New York's main contract, light sweet crude for delivery in December, added 19 cents to 82.04 dollars per barrel.
Brent North Sea crude for January gained 43 cents to 85.48 dollars a barrel in London trade.
"Crude oil prices extended gains, supported by a stronger euro as concerns about Ireland's debt eased after its central bank chief reported that he expects Dublin to receive tens of billions of euros in loans from the European Union and IMF," said Sucden analyst Myrto Sokou.
She added: "Investors are waiting for a final deal regarding Ireland's debt situation, and trading conditions might remain fairly nervous and volatile."
The European single currency rose against the dollar on signs that debt-hit Ireland is nearing a bailout. A weaker dollar tends to stimulate oil prices because crude becomes more affordable for buyers using stronger currencies.

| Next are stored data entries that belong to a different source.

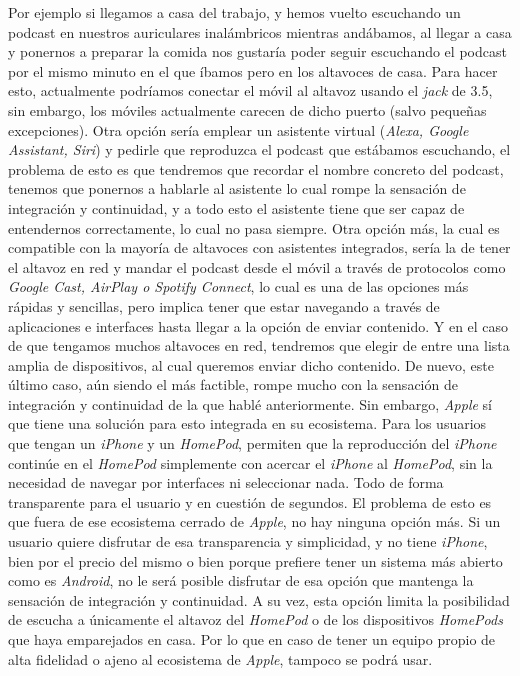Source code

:Por ejemplo si llegamos a casa del trabajo, y hemos vuelto escuchando un podcast en nuestros auriculares inalámbricos mientras andábamos, al llegar a casa y ponernos a preparar la comida nos gustaría poder seguir escuchando el podcast por el mismo minuto en el que íbamos pero en los altavoces de casa. Para hacer esto, actualmente podríamos conectar el móvil al altavoz usando el \emph{jack} de 3.5, sin embargo, los móviles actualmente carecen de dicho puerto (salvo pequeñas excepciones). Otra opción sería emplear un asistente virtual (\emph{Alexa, Google Assistant, Siri}) y pedirle que reproduzca el podcast que estábamos escuchando, el problema de esto es que tendremos que recordar el nombre concreto del podcast, tenemos que ponernos a hablarle al asistente lo cual rompe la sensación de integración y continuidad, y a todo esto el asistente tiene que ser capaz de entendernos correctamente, lo cual no pasa siempre. Otra opción más, la cual es compatible con la mayoría de altavoces con asistentes integrados, sería la de tener el altavoz en red y mandar el podcast desde el móvil a través de protocolos como \emph{Google Cast, AirPlay o Spotify Connect}, lo cual es una de las opciones más rápidas y sencillas, pero implica tener que estar navegando a través de aplicaciones e interfaces hasta llegar a la opción de enviar contenido. Y en el caso de que tengamos muchos altavoces en red, tendremos que elegir de entre una lista amplia de dispositivos, al cual queremos enviar dicho contenido. De nuevo, este último caso, aún siendo el más factible, rompe mucho con la sensación de integración y continuidad de la que hablé anteriormente. Sin embargo, \emph{Apple} sí que tiene una solución para esto integrada en su ecosistema. Para los usuarios que tengan un \emph{iPhone} y un \emph{HomePod}, permiten que la reproducción del \emph{iPhone} continúe en el \emph{HomePod} simplemente con acercar el \emph{iPhone} al \emph{HomePod}, sin la necesidad de navegar por interfaces ni seleccionar nada. Todo de forma transparente para el usuario y en cuestión de segundos. El problema de esto es que fuera de ese ecosistema cerrado de \emph{Apple}, no hay ninguna opción más. Si un usuario quiere disfrutar de esa transparencia y simplicidad, y no tiene \emph{iPhone}, bien por el precio del mismo o bien porque prefiere tener un sistema más abierto como es \emph{Android}, no le será posible disfrutar de esa opción que mantenga la sensación de integración y continuidad. A su vez, esta opción limita la posibilidad de escucha a únicamente el altavoz del \emph{HomePod} o de los dispositivos \emph{HomePods} que haya emparejados en casa. Por lo que en caso de tener un equipo propio de alta fidelidad o ajeno al ecosistema de \emph{Apple}, tampoco se podrá usar.\\

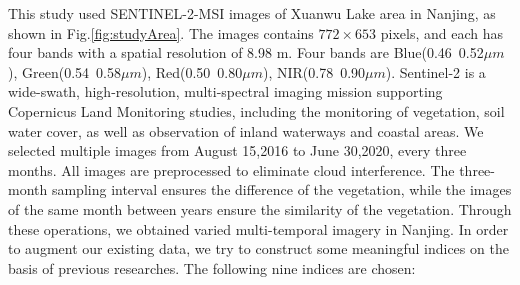 \documentclass{isprs} %
\begin{document}
This study used SENTINEL-2-MSI images of Xuanwu Lake area in Nanjing, as shown in Fig.\ref{fig:studyArea}. The images contains $772\times653$ pixels, and each has four bands with a spatial resolution of 8.98 m. Four bands are Blue(0.46~0.52$\mu m$), Green(0.54~0.58$\mu m$), Red(0.50~0.80$\mu m$), NIR(0.78~0.90$\mu m$). Sentinel-2 is a wide-swath, high-resolution, multi-spectral imaging mission supporting Copernicus Land Monitoring studies, including the monitoring of vegetation, soil water cover, as well as observation of inland waterways and coastal areas.
We selected multiple images from August 15,2016 to June 30,2020, every three months. All images are preprocessed to eliminate cloud interference. The three-month sampling interval ensures the difference of the vegetation, while the images of the same month between years ensure the similarity of the vegetation. Through these operations, we obtained varied multi-temporal imagery in Nanjing. 
In order to augment our existing data, we try to construct some meaningful indices on the basis of previous researches. The following nine indices are chosen: 
\end{document}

In Dublin, international financial experts and Irish officials begin tough negotiations Friday on a possible bailout for the nation's debt-ridden economy.
The delegation from the European Union, the European Central Bank and the International Monetary Fund will subject Ireland's books to forensic analysis.
In Asia, China's central bank said it would raise the amount of money that lenders must keep in reserve amid efforts to contain rising inflation and soaring housing costs.
The announcement failed to stir the oil market.
"It seems that news China increased reserves requirements by 50 points did not affect the market sentiment and failed to provide a clear direction for oil prices," added Sokou.
The People's Bank of China said its reserve ratio would be raised by 50 basis points from November 29.
The hike is the fifth this year and the second this month, highlighting growing concerns among top leaders that rampant bank lending is fanning inflationary pressures in the Chinese economy.